The presence of free residual chlorine in drinking water is correlated with the absence of
disease-causing organisms, and thus is a measure of the potability of water.
When chlorine is added to water, some of the chlorine reacts first with organic materials and
metals in the water and is not available for disinfection (this is called the chlorine demand of
the water). The remaining chlorine concentration after the chlorine demand is accounted for
is called total chlorine.

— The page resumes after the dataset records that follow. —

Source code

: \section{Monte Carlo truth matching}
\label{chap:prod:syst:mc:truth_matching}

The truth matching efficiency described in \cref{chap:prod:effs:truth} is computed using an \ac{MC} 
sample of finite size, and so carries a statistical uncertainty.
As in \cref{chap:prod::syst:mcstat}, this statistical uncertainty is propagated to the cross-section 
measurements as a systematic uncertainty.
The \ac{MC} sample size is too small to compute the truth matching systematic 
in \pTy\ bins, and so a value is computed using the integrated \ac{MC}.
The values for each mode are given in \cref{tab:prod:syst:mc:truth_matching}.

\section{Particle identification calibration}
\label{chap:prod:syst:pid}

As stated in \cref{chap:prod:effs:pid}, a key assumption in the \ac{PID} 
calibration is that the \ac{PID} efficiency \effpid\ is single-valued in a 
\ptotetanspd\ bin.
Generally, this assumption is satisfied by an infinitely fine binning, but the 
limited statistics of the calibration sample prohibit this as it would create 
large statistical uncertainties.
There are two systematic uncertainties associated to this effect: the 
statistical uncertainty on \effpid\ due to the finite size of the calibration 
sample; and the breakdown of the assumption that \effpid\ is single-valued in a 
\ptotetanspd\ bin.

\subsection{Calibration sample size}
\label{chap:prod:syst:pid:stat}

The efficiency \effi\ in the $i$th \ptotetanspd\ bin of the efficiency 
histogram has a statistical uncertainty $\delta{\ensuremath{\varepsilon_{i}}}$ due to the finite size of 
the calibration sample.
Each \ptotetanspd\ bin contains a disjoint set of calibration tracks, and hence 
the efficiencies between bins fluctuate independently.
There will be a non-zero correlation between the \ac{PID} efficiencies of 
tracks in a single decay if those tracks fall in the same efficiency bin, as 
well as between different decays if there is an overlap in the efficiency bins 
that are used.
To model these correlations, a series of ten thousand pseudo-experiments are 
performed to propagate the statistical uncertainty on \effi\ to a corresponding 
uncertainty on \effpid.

Total chlorine is further divided into:
1) The amount of chlorine that has reacted with nitrates and is unavailable for disinfection
which is called combined chlorine and,
2) The free chlorine, which is the chlorine available to inactivate disease-causing organisms,
and thus a measure to determine the potability of water.
Procedure:
1. Rinse the Test Jar with sample water.
2. Add to the Test Jar, sample water up to 10ml. mark.
3. Add 5 drops of Reagent OT-I in the Test Jar. Mix gently. Wait for 2 minutes. Yellow
colour will develop at this stage.
4. Transfer the water in to the empty compartment of CHLOROSCOPE Comparator.
Hold the comparator against light and match colour of water with that of
CHLOROSCOPE colour ladder, through observation window, by slowly sliding
comparator up & down. Note the step No. at which colours match.
5. Read the TOTAL RESIDUAL CHLORINE (TRC) content in ppm directly on the
CHLOROSCOPE.
Interferences:
1. Degradation of the OTO solution that causes inaccurate readings over time.
2. Generally not reliable quantitative results.
3. Lack of calibration and standardization.